Dalam pemaparannya, Sugiyono, MIP menyampaikan informasi penting bahwa “Bagi para pengguna digital, APJII melakukan survei yang juga menyoroti perilaku pengguna internet terutama terkait efek pandemi Covid-19, di mana mayoritas pengguna mengakses internet lebih dari delapan jam dalam satu hari. Ada lima alasan utama mereka mengakses internet, yakni media sosial, komunikasi pesan, game online, dan belanja online. Untuk menuju kesetaraan gender, kita harus memberikan perempuan akses yang sama dengan laki-laki, dengan partisipasi atau keterlibatan yang sama dalam memperoleh sumber daya dan ikut andil dalam pengambilan keputusan serta kontrol dalam kekuasaan yang dimiliki semua gender untuk menggunakan hak-haknya secara berdaya guna.
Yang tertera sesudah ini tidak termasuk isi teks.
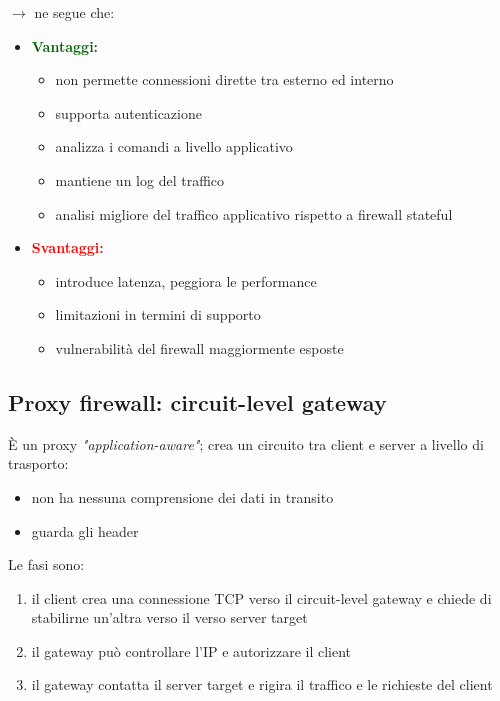\noindent $\rightarrow$ ne segue che:
\begin{itemize}
    \item \textbf{\textcolor{darkgreen}{Vantaggi:}}
    \begin{itemize}
        \item non permette connessioni dirette tra esterno ed interno 
        \item supporta autenticazione
        \item analizza i comandi a livello applicativo 
        \item mantiene un log del traffico 
        \item analisi migliore del traffico applicativo rispetto a firewall stateful 
    \end{itemize}
    \item \textcolor{red}{\textbf{Svantaggi:}}
    \begin{itemize}
        \item introduce latenza, peggiora le performance
        \item limitazioni in termini di supporto
        \item vulnerabilità del firewall maggiormente esposte
    \end{itemize}
\end{itemize}

\subsection{Proxy firewall: circuit-level gateway}
È un proxy \textit{"application-aware"}; crea un circuito tra client e server 
a livello di trasporto:
\begin{itemize}
    \item non ha nessuna comprensione dei dati in transito 
    \item guarda gli header
\end{itemize}

\noindent Le fasi sono:
\begin{enumerate}
    \item il client crea una connessione TCP verso il circuit-level gateway e chiede 
    di stabilirne un'altra verso il verso server target 
    \item il gateway può controllare l'IP e autorizzare il client 
    \item il gateway contatta il server target e rigira il traffico e le richieste del client
\end{enumerate}


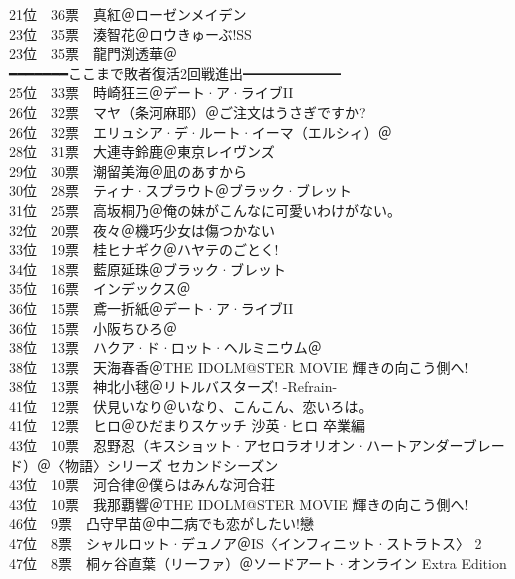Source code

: {    21位　36票　真紅＠ローゼンメイデン\\
    23位　35票　湊智花＠ロウきゅーぶ!SS\\
    23位　35票　龍門渕透華＠\Saki\\
    ━━━━━━━ここまで敗者復活2回戦進出━━━━━━━\\
    25位　33票　時崎狂三＠デート·ア·ライブII\\
    26位　32票　マヤ（条河麻耶）＠ご注文はうさぎですか?\\
    26位　32票　エリュシア·デ·ルート·イーマ（エルシィ）＠\Kaminomi\\
    28位　31票　大連寺鈴鹿＠東京レイヴンズ\\
    29位　30票　潮留美海＠凪のあすから\\
    30位　28票　ティナ·スプラウト＠ブラック·ブレット\\
    31位　25票　高坂桐乃＠俺の妹がこんなに可愛いわけがない。\\
    32位　20票　夜々＠機巧少女は傷つかない\\
    33位　19票　桂ヒナギク＠ハヤテのごとく!\\
    34位　18票　藍原延珠＠ブラック·ブレット\\
    35位　16票　インデックス＠\Railgan\\
    36位　15票　鳶一折紙＠デート·ア·ライブII\\
    36位　15票　小阪ちひろ＠\Kaminomi\\
    38位　13票　ハクア·ド·ロット·ヘルミニウム＠\Kaminomi\\
    38位　13票　天海春香＠THE IDOLM@STER MOVIE 輝きの向こう側へ!\\
    38位　13票　神北小毬＠リトルバスターズ! -Refrain-\\
    41位　12票　伏見いなり＠いなり、こんこん、恋いろは。\\
    41位　12票　ヒロ＠ひだまりスケッチ 沙英·ヒロ 卒業編\\
    43位　10票　忍野忍（キスショット·アセロラオリオン·ハートアンダーブレード）＠〈物語〉シリーズ セカンドシーズン\\
    43位　10票　河合律＠僕らはみんな河合荘\\
    43位　10票　我那覇響＠THE IDOLM@STER MOVIE 輝きの向こう側へ!\\
    46位　9票　凸守早苗＠中二病でも恋がしたい!戀\\
    47位　8票　シャルロット·デュノア＠IS〈インフィニット·ストラトス〉 2\\
    47位　8票　桐ヶ谷直葉（リーファ）＠ソードアート·オンライン Extra Edition\\
}
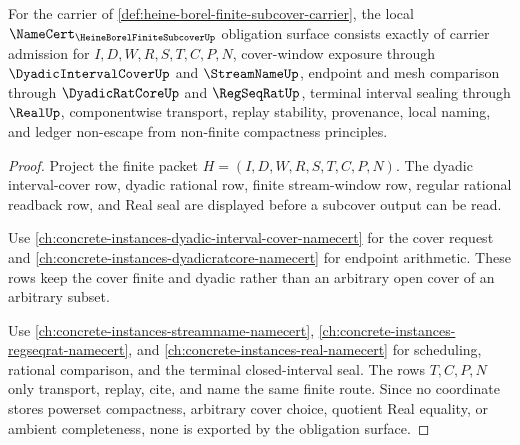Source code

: \begin{theorem}
\label{thm:heine-borel-finite-subcover-obligation-surface}
For the carrier of \autoref{def:heine-borel-finite-subcover-carrier}, the local $\NameCert_{\HeineBorelFiniteSubcoverUp}$ obligation surface consists exactly of carrier admission for $I,D,W,R,S,T,C,P,N$, cover-window exposure through $\DyadicIntervalCoverUp$ and $\StreamNameUp$, endpoint and mesh comparison through $\DyadicRatCoreUp$ and $\RegSeqRatUp$, terminal interval sealing through $\RealUp$, componentwise transport, replay stability, provenance, local naming, and ledger non-escape from non-finite compactness principles.
\end{theorem}
\begin{proof}
Project the finite packet $H=(I,D,W,R,S,T,C,P,N)$. The dyadic interval-cover row, dyadic rational row, finite stream-window row, regular rational readback row, and Real seal are displayed before a subcover output can be read.

Use \autoref{ch:concrete-instances-dyadic-interval-cover-namecert} for the cover request and \autoref{ch:concrete-instances-dyadicratcore-namecert} for endpoint arithmetic. These rows keep the cover finite and dyadic rather than an arbitrary open cover of an arbitrary subset.

Use \autoref{ch:concrete-instances-streamname-namecert}, \autoref{ch:concrete-instances-regseqrat-namecert}, and \autoref{ch:concrete-instances-real-namecert} for scheduling, rational comparison, and the terminal closed-interval seal. The rows $T,C,P,N$ only transport, replay, cite, and name the same finite route. Since no coordinate stores powerset compactness, arbitrary cover choice, quotient Real equality, or ambient completeness, none is exported by the obligation surface.
\end{proof}

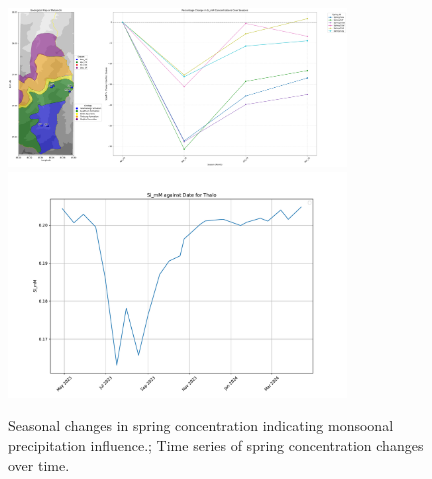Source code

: \begin{figure}[h]
    \centering
    \includegraphics[width=0.8\textwidth]{Si_mM_percentage_change_springs.pdf}
    \includegraphics[width=0.8\textwidth]{Si_mM_Thalo_timeseries.pdf}
    \caption{Seasonal changes in spring concentration indicating monsoonal precipitation influence.; Time series of spring concentration changes over time.}
    \label{fig:time_series_changes}
\end{figure}

\FloatBarrier
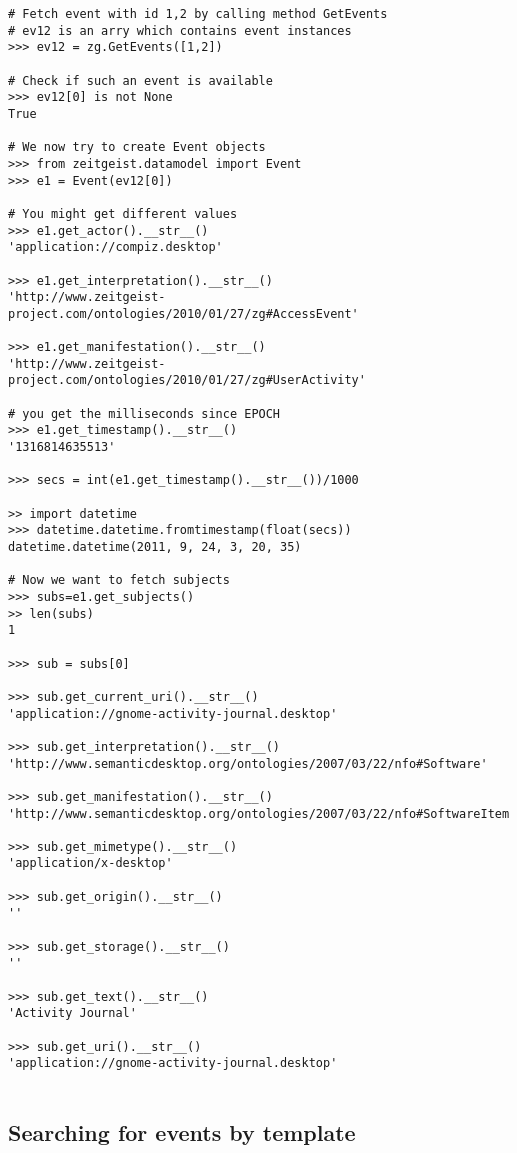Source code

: \begin{center}
\begin{verbatim}
# Fetch event with id 1,2 by calling method GetEvents
# ev12 is an arry which contains event instances
>>> ev12 = zg.GetEvents([1,2])

# Check if such an event is available
>>> ev12[0] is not None
True

# We now try to create Event objects
>>> from zeitgeist.datamodel import Event
>>> e1 = Event(ev12[0])

# You might get different values
>>> e1.get_actor().__str__()
'application://compiz.desktop'

>>> e1.get_interpretation().__str__()
'http://www.zeitgeist-project.com/ontologies/2010/01/27/zg#AccessEvent'

>>> e1.get_manifestation().__str__()
'http://www.zeitgeist-project.com/ontologies/2010/01/27/zg#UserActivity'

# you get the milliseconds since EPOCH
>>> e1.get_timestamp().__str__()
'1316814635513'

>>> secs = int(e1.get_timestamp().__str__())/1000

>> import datetime
>>> datetime.datetime.fromtimestamp(float(secs))
datetime.datetime(2011, 9, 24, 3, 20, 35)

# Now we want to fetch subjects
>>> subs=e1.get_subjects()
>> len(subs)
1

>>> sub = subs[0]

>>> sub.get_current_uri().__str__()
'application://gnome-activity-journal.desktop'

>>> sub.get_interpretation().__str__()
'http://www.semanticdesktop.org/ontologies/2007/03/22/nfo#Software'

>>> sub.get_manifestation().__str__()
'http://www.semanticdesktop.org/ontologies/2007/03/22/nfo#SoftwareItem'

>>> sub.get_mimetype().__str__()
'application/x-desktop'

>>> sub.get_origin().__str__()
''

>>> sub.get_storage().__str__()
''

>>> sub.get_text().__str__()
'Activity Journal'

>>> sub.get_uri().__str__()
'application://gnome-activity-journal.desktop'


\end{verbatim}
\end{center}

\subsection{Searching for events by template}

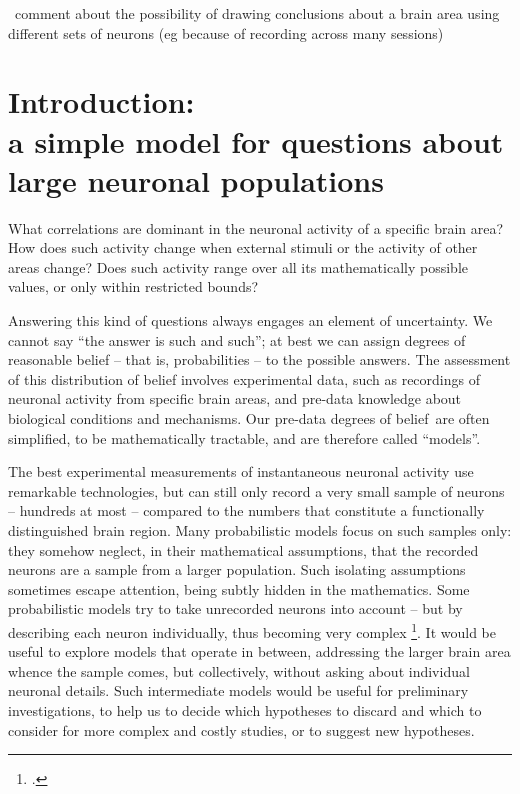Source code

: \documentclass[\ifafour a4paper,12pt,\else a5paper,10pt,\fi%
onecolumn,oneside,article,%
british%
]{memoir}
\theoremstyle{remark}
\theoremstyle{innote}
\newcommand*{\citep}{\footcites}
\renewcommand*{\|}{\nonscript\,\vert\nonscript\;\mathopen{}}
\newcommand*{\puzzle}{{\fontencoding{U}\fontfamily{fontawesometwo}\selectfont\symbol{225}}}
\newcommand{\mynote}[1]{ {\color{notecolour}\puzzle\ #1}}
\newcommand*{\dobs}{degrees of belief}
\begin{document}

\mynote{comment about the possibility of drawing conclusions about a brain
  area using different sets of neurons (eg because of recording across many
  sessions)}


\section{Introduction:\\a simple model for questions about large neuronal
  populations}
\label{sec:intro}

What correlations are dominant in the neuronal activity of a specific brain
area? How does such activity change when external stimuli or the activity
of other areas change? Does such activity range over all its mathematically
possible values, or only within restricted bounds?

Answering this kind of questions always engages an element of uncertainty.
We cannot say \enquote{the answer is such and such}; at best we can assign
degrees of reasonable belief -- that is, probabilities -- to the possible
answers. The assessment of this distribution of belief involves
experimental data, such as recordings of neuronal activity from specific
brain areas, and pre-data knowledge about biological conditions and
mechanisms. Our pre-data \dobs\ are often simplified, to be mathematically
tractable, and are therefore called \enquote{models}.

The best experimental measurements of instantaneous neuronal activity use
remarkable technologies, but can still only record a very small sample of
neurons -- hundreds at most -- compared to the numbers that constitute a
functionally distinguished brain region. Many probabilistic models focus on
such samples only: they somehow neglect, in their mathematical assumptions,
that the recorded neurons are a sample from a larger population. Such
isolating assumptions sometimes escape attention, being subtly hidden in
the mathematics. Some probabilistic models try to take unrecorded neurons
into account -- but by describing each neuron individually, thus becoming
very complex \citep{huang2015,battistinetal2017}. It would be useful to
explore models that operate in between, addressing the larger brain area
whence the sample comes, but collectively, without asking about individual
neuronal details. Such intermediate models would be useful for preliminary
investigations, to help us to decide which hypotheses to discard and which
to consider for more complex and costly studies, or to suggest new
hypotheses.
\end{document}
Hasil riset United Nations (UN) Women, Badan PBB untuk pemberdayaan perempuan, pada Juli 2020 merilis bahwa perempuan lebih banyak menggunakan internet untuk keperluan bisnis dibandingkan laki-laki. Bahkan, di tataran usaha mikro, sebanyak 54 persen perempuan telah mengadopsi penggunaan internet dalam memasarkan dan menjual produknya, dibandingkan dengan usaha mikro laki-laki yang hanya 39 persen memanfaatkan internet. Di level usaha kecil juga, proporsi pemanfaatan internet untuk pengembangan bisnis oleh perempuan tercatat sebesar 68 persen, sementara laki-laki 52 persen. Terlihat bahwa akses terhadap teknologi dan layanan digital berbasis internet merupakan suatu bentuk pemberdayaan perempuan.”
Para partisipan yang hadir juga dipersilahkan untuk mengutarakan pertanyaan dan tanggapan. Salah satu peserta bernama Dea menyampaikan bahwa “Terdapat kecenderungan media dalam melakukan komodifikasi peristiwa kekerasan terhadap perempuan, yang dapat dilihat dari ditonjolkannya aspek sensasi ketimbang substansi kejadiannya. Dapat dilihat pula dari pemakaian bahasa dalam penulisan headline. Media dalam melakukan peliputan terhadap korban kekerasan seksual tidak berpihak pada korban dan sebaliknya cenderung mengukuhkan stereotype. Hal ini dapat berdampak buruk pada mental korban saat melihat namanya atau kisah hidupnya diberitakan. Lalu bagaimanakah seharusnya yang dilakukan media ketika membuat berita agar tidak terkesan diskriminatif?”
Pertanyaan tersebut pun dijawab dengan lugas oleh Zahid Asmara, bahwa “Dalam membahas framing media terhadap perempuan, mungkin tidak cukup untuk dibahas di satu webinar. Pada sila ke-dua Pancasila, kita diminta untuk bisa beradab dengan menghargai kesetaraaan gender yang tidak berbanding lurus dengan penyamaan. Penyamaan gender bukan saja menjadi isu yang fokus terhadap perempuan, namun dengan tidak melihat dunia dengan hitam putih.”
Webinar ini merupakan salah satu rangkaian kegiatan literasi digital di Kota Jakarta Timur. Kegiatan ini pun terbuka bagi semua orang yang berkeinginan untuk memahami dunia literasi digital. Untuk itulah penyelenggara pada agenda webinar selanjutnya, membuka peluang sebesar-besarnya kepada semua anak bangsa untuk berpartisipasi pada webinar ini melalui akun Instagram @siberkreasi.dkibanten.
Kegiatan webinar ini juga turut mengapresiasi partisipasi dan dukungan semua pihak, sehingga dapat berjalan dengan baik, mengingat program literasi digital ini hanya akan sukses mencapai target 12,5 juta partisipan jika turut didukung oleh semua pihak yang terlibat.